[Records from a dataset]
[Start of Attachment]
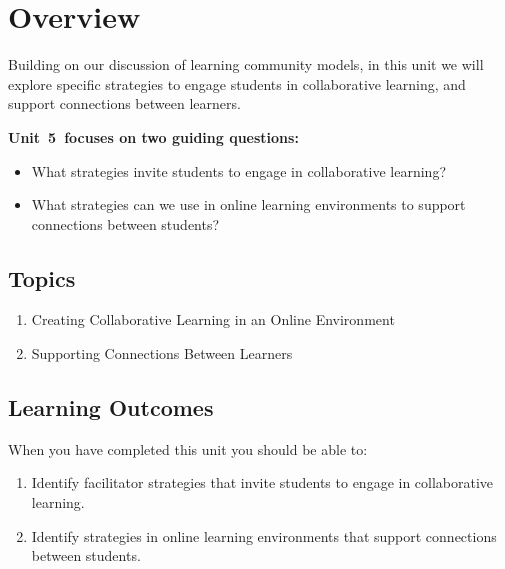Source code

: \documentclass[
]{book}
\providecommand{\tightlist}{%
  \setlength{\itemsep}{0pt}\setlength{\parskip}{0pt}}
\begin{document}
\hypertarget{overview-4}{%
\section*{Overview}\label{overview-4}}

Building on our discussion of learning community models, in this unit we will explore specific strategies to engage students in collaborative learning, and support connections between learners.

\textbf{Unit~5~focuses on two guiding questions:}

\begin{itemize}
\tightlist
\item
  What strategies invite students to engage in collaborative learning?\\
\item
  What strategies can we use in online learning environments to support connections between students?
\end{itemize}

\hypertarget{topics-4}{%
\subsection*{Topics}\label{topics-4}}

\begin{enumerate}
\def\labelenumi{\arabic{enumi}.}
\tightlist
\item
  Creating Collaborative Learning in an Online Environment\\
\item
  Supporting Connections Between Learners
\end{enumerate}

\hypertarget{learning-outcomes-4}{%
\subsection*{Learning Outcomes}\label{learning-outcomes-4}}

When you have completed this unit you should be able to:

\begin{enumerate}
\def\labelenumi{\arabic{enumi}.}
\tightlist
\item
  Identify facilitator strategies that invite students to engage in collaborative learning.\\
\item
  Identify strategies in online learning environments that support connections between students.
\end{enumerate}
\end{document}

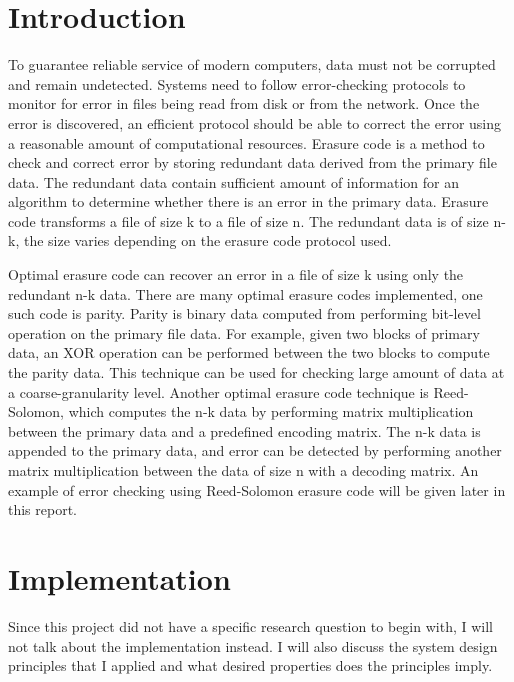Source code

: 
\section{Introduction}

To guarantee reliable service of modern computers, data must not be corrupted and remain undetected. Systems need to follow error-checking protocols to monitor for error in files being read from disk or from the network. Once the error is discovered, an efficient protocol should be able to correct the error using a reasonable amount of computational resources. Erasure code is a method to check and correct error by storing redundant data derived from the primary file data. The redundant data contain sufficient amount of information for an algorithm to determine whether there is an error in the primary data. Erasure code transforms a file of size k to a file of size n. The redundant data is of size n-k, the size varies depending on the erasure code protocol used.

Optimal erasure code can recover an error in a file of size k using only the redundant n-k data. There are many optimal erasure codes implemented, one such code is parity. Parity is binary data computed from performing bit-level operation on the primary file data. For example, given two blocks of primary data, an XOR operation can be performed between the two blocks to compute the parity data. This technique can be used for checking large amount of data at a coarse-granularity level. Another optimal erasure code technique is Reed-Solomon, which computes the n-k data by performing matrix multiplication between the primary data and a predefined encoding matrix. The n-k data is appended to the primary data, and error can be detected by performing another matrix multiplication between the data of size n with a decoding matrix. An example of error checking using Reed-Solomon erasure code will be given later in this report.


\section{Implementation}

Since this project did not have a specific research question to begin with, I will not talk about the implementation instead. I will also discuss the system design principles that I applied and what desired properties does the principles imply. 

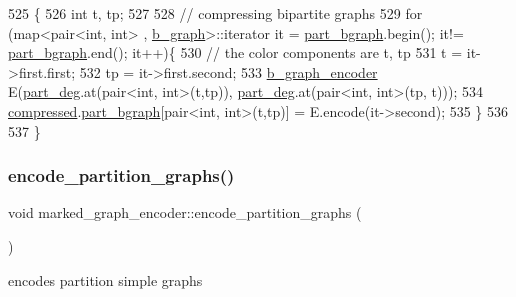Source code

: \begin{DoxyCode}
525 \{
526   \textcolor{keywordtype}{int} t, tp;
527 
528   \textcolor{comment}{// compressing bipartite graphs }
529   \textcolor{keywordflow}{for} (map<pair<int, int> , \hyperlink{classb__graph}{b\_graph}>::iterator it = \hyperlink{classmarked__graph__encoder_a5faebef707fb681c0b6c2ccf64abc04c}{part\_bgraph}.begin(); it!=
      \hyperlink{classmarked__graph__encoder_a5faebef707fb681c0b6c2ccf64abc04c}{part\_bgraph}.end(); it++)\{
530     \textcolor{comment}{// the color components are t, tp}
531     t = it->first.first; 
532     tp = it->first.second; 
533     \hyperlink{classb__graph__encoder}{b\_graph\_encoder} E(\hyperlink{classmarked__graph__encoder_a55ea2edb2609dfc287432f61900d6ad1}{part\_deg}.at(pair<int, int>(t,tp)),
      \hyperlink{classmarked__graph__encoder_a55ea2edb2609dfc287432f61900d6ad1}{part\_deg}.at(pair<int, int>(tp, t)));
534     \hyperlink{classmarked__graph__encoder_ac2ded200860fdd2321f86dd76b28bcb3}{compressed}.\hyperlink{classmarked__graph__compressed_a7b3267063fba30b45eb21b3ba4e07536}{part\_bgraph}[pair<int, int>(t,tp)] = E.encode(it->second);
535   \}
536 
537 \}
\end{DoxyCode}
\mbox{\label{classmarked__graph__encoder_a654463d4b256b84225f5944b5e361ebf}} 
\subsubsection{\texorpdfstring{encode\+\_\+partition\+\_\+graphs()}{encode\_partition\_graphs()}}
{\footnotesize\ttfamily void marked\+\_\+graph\+\_\+encoder\+::encode\+\_\+partition\+\_\+graphs (\begin{DoxyParamCaption}{ }\end{DoxyParamCaption})\hspace{0.3cm}{\ttfamily [private]}}



encodes partition simple graphs 


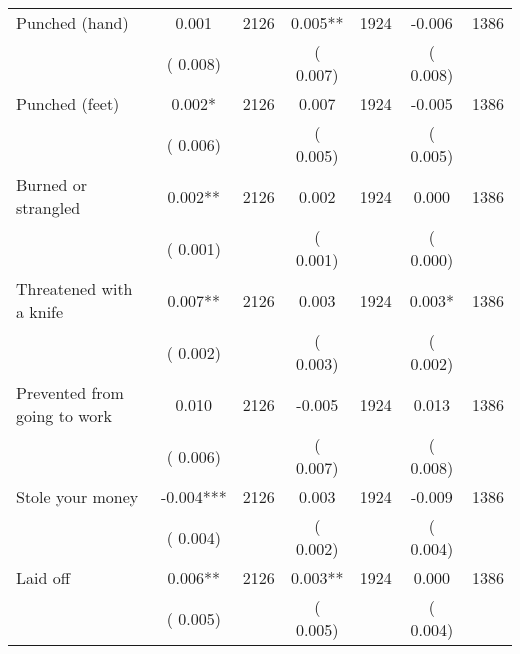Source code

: \begin{tabular}{l*{6}{c}}
Punched (hand)        &              0.001      &       2126       &              0.005**      &       1924       &             -0.006      &       1386       \\
                       &       (       0.008)            &                               &       (       0.007)            &                               &       (       0.008)            &                               \\
Punched (feet)        &              0.002*      &       2126       &              0.007      &       1924       &             -0.005      &       1386       \\
                       &       (       0.006)            &                               &       (       0.005)            &                               &       (       0.005)            &                               \\
Burned or strangled        &              0.002**      &       2126       &              0.002      &       1924       &              0.000      &       1386       \\
                       &       (       0.001)            &                               &       (       0.001)            &                               &       (       0.000)            &                               \\
Threatened with a knife        &              0.007**      &       2126       &              0.003      &       1924       &              0.003*      &       1386       \\
                       &       (       0.002)            &                               &       (       0.003)            &                               &       (       0.002)            &                               \\
Prevented from going to work        &              0.010      &       2126       &             -0.005      &       1924       &              0.013      &       1386       \\
                       &       (       0.006)            &                               &       (       0.007)            &                               &       (       0.008)            &                               \\
Stole your money        &             -0.004***      &       2126       &              0.003      &       1924       &             -0.009      &       1386       \\
                       &       (       0.004)            &                               &       (       0.002)            &                               &       (       0.004)            &                               \\
Laid off        &              0.006**      &       2126       &              0.003**      &       1924       &              0.000      &       1386       \\
                       &       (       0.005)            &                               &       (       0.005)            &                               &       (       0.004)            &                               \\
\hline \end{tabular}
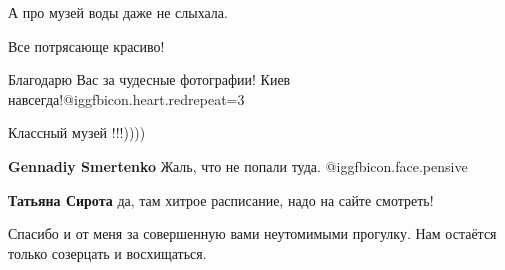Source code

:  
 
 
 
 


А про музей воды даже не слыхала.

Все потрясающе красиво!

Благодарю Вас за чудесные фотографии! Киев навсегда!@igg{fbicon.heart.red}{repeat=3}

Классный музей !!!))))

\textbf{Gennadiy Smertenko} Жаль, что не попали туда. @igg{fbicon.face.pensive} 

\textbf{Татьяна Сирота} да, там хитрое расписание, надо на сайте смотреть!


Спасибо и от меня за совершенную вами неутомимыми прогулку. Нам остаётся только
созерцать и восхищаться.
[End of Attachment]
▶ PROBLEM DESCRIPTION
All of the data above needs to be retyped exactly, with the pictures removed.

▶ TASK ANSWER
Source code

: \documentclass[
]{book}
\providecommand{\tightlist}{%
  \setlength{\itemsep}{0pt}\setlength{\parskip}{0pt}}
\begin{document}
\hypertarget{overview-4}{%
\section*{Overview}\label{overview-4}}

Building on our discussion of learning community models, in this unit we will explore specific strategies to engage students in collaborative learning, and support connections between learners.

\textbf{Unit~5~focuses on two guiding questions:}

\begin{itemize}
\tightlist
\item
  What strategies invite students to engage in collaborative learning?\\
\item
  What strategies can we use in online learning environments to support connections between students?
\end{itemize}

\hypertarget{topics-4}{%
\subsection*{Topics}\label{topics-4}}

\begin{enumerate}
\def\labelenumi{\arabic{enumi}.}
\tightlist
\item
  Creating Collaborative Learning in an Online Environment\\
\item
  Supporting Connections Between Learners
\end{enumerate}

\hypertarget{learning-outcomes-4}{%
\subsection*{Learning Outcomes}\label{learning-outcomes-4}}

When you have completed this unit you should be able to:

\begin{enumerate}
\def\labelenumi{\arabic{enumi}.}
\tightlist
\item
  Identify facilitator strategies that invite students to engage in collaborative learning.\\
\item
  Identify strategies in online learning environments that support connections between students.
\end{enumerate}
\end{document}

Source code

: 
\section{Introduction}

To guarantee reliable service of modern computers, data must not be corrupted and remain undetected. Systems need to follow error-checking protocols to monitor for error in files being read from disk or from the network. Once the error is discovered, an efficient protocol should be able to correct the error using a reasonable amount of computational resources. Erasure code is a method to check and correct error by storing redundant data derived from the primary file data. The redundant data contain sufficient amount of information for an algorithm to determine whether there is an error in the primary data. Erasure code transforms a file of size k to a file of size n. The redundant data is of size n-k, the size varies depending on the erasure code protocol used.

Optimal erasure code can recover an error in a file of size k using only the redundant n-k data. There are many optimal erasure codes implemented, one such code is parity. Parity is binary data computed from performing bit-level operation on the primary file data. For example, given two blocks of primary data, an XOR operation can be performed between the two blocks to compute the parity data. This technique can be used for checking large amount of data at a coarse-granularity level. Another optimal erasure code technique is Reed-Solomon, which computes the n-k data by performing matrix multiplication between the primary data and a predefined encoding matrix. The n-k data is appended to the primary data, and error can be detected by performing another matrix multiplication between the data of size n with a decoding matrix. An example of error checking using Reed-Solomon erasure code will be given later in this report.


\section{Implementation}

Since this project did not have a specific research question to begin with, I will not talk about the implementation instead. I will also discuss the system design principles that I applied and what desired properties does the principles imply. 

Source code

: \begin{DoxyCode}
525 \{
526   \textcolor{keywordtype}{int} t, tp;
527 
528   \textcolor{comment}{// compressing bipartite graphs }
529   \textcolor{keywordflow}{for} (map<pair<int, int> , \hyperlink{classb__graph}{b\_graph}>::iterator it = \hyperlink{classmarked__graph__encoder_a5faebef707fb681c0b6c2ccf64abc04c}{part\_bgraph}.begin(); it!=
      \hyperlink{classmarked__graph__encoder_a5faebef707fb681c0b6c2ccf64abc04c}{part\_bgraph}.end(); it++)\{
530     \textcolor{comment}{// the color components are t, tp}
531     t = it->first.first; 
532     tp = it->first.second; 
533     \hyperlink{classb__graph__encoder}{b\_graph\_encoder} E(\hyperlink{classmarked__graph__encoder_a55ea2edb2609dfc287432f61900d6ad1}{part\_deg}.at(pair<int, int>(t,tp)),
      \hyperlink{classmarked__graph__encoder_a55ea2edb2609dfc287432f61900d6ad1}{part\_deg}.at(pair<int, int>(tp, t)));
534     \hyperlink{classmarked__graph__encoder_ac2ded200860fdd2321f86dd76b28bcb3}{compressed}.\hyperlink{classmarked__graph__compressed_a7b3267063fba30b45eb21b3ba4e07536}{part\_bgraph}[pair<int, int>(t,tp)] = E.encode(it->second);
535   \}
536 
537 \}
\end{DoxyCode}
\mbox{\label{classmarked__graph__encoder_a654463d4b256b84225f5944b5e361ebf}} 
\subsubsection{\texorpdfstring{encode\+\_\+partition\+\_\+graphs()}{encode\_partition\_graphs()}}
{\footnotesize\ttfamily void marked\+\_\+graph\+\_\+encoder\+::encode\+\_\+partition\+\_\+graphs (\begin{DoxyParamCaption}{ }\end{DoxyParamCaption})\hspace{0.3cm}{\ttfamily [private]}}



encodes partition simple graphs 


Source code

: \begin{tabular}{l*{6}{c}}
Punched (hand)        &              0.001      &       2126       &              0.005**      &       1924       &             -0.006      &       1386       \\
                       &       (       0.008)            &                               &       (       0.007)            &                               &       (       0.008)            &                               \\
Punched (feet)        &              0.002*      &       2126       &              0.007      &       1924       &             -0.005      &       1386       \\
                       &       (       0.006)            &                               &       (       0.005)            &                               &       (       0.005)            &                               \\
Burned or strangled        &              0.002**      &       2126       &              0.002      &       1924       &              0.000      &       1386       \\
                       &       (       0.001)            &                               &       (       0.001)            &                               &       (       0.000)            &                               \\
Threatened with a knife        &              0.007**      &       2126       &              0.003      &       1924       &              0.003*      &       1386       \\
                       &       (       0.002)            &                               &       (       0.003)            &                               &       (       0.002)            &                               \\
Prevented from going to work        &              0.010      &       2126       &             -0.005      &       1924       &              0.013      &       1386       \\
                       &       (       0.006)            &                               &       (       0.007)            &                               &       (       0.008)            &                               \\
Stole your money        &             -0.004***      &       2126       &              0.003      &       1924       &             -0.009      &       1386       \\
                       &       (       0.004)            &                               &       (       0.002)            &                               &       (       0.004)            &                               \\
Laid off        &              0.006**      &       2126       &              0.003**      &       1924       &              0.000      &       1386       \\
                       &       (       0.005)            &                               &       (       0.005)            &                               &       (       0.004)            &                               \\
\hline \end{tabular}
Source code

:  
 
 
 
 


А про музей воды даже не слыхала.

Все потрясающе красиво!

Благодарю Вас за чудесные фотографии! Киев навсегда!@igg{fbicon.heart.red}{repeat=3}

Классный музей !!!))))

\textbf{Gennadiy Smertenko} Жаль, что не попали туда. @igg{fbicon.face.pensive} 

\textbf{Татьяна Сирота} да, там хитрое расписание, надо на сайте смотреть!


Спасибо и от меня за совершенную вами неутомимыми прогулку. Нам остаётся только
созерцать и восхищаться.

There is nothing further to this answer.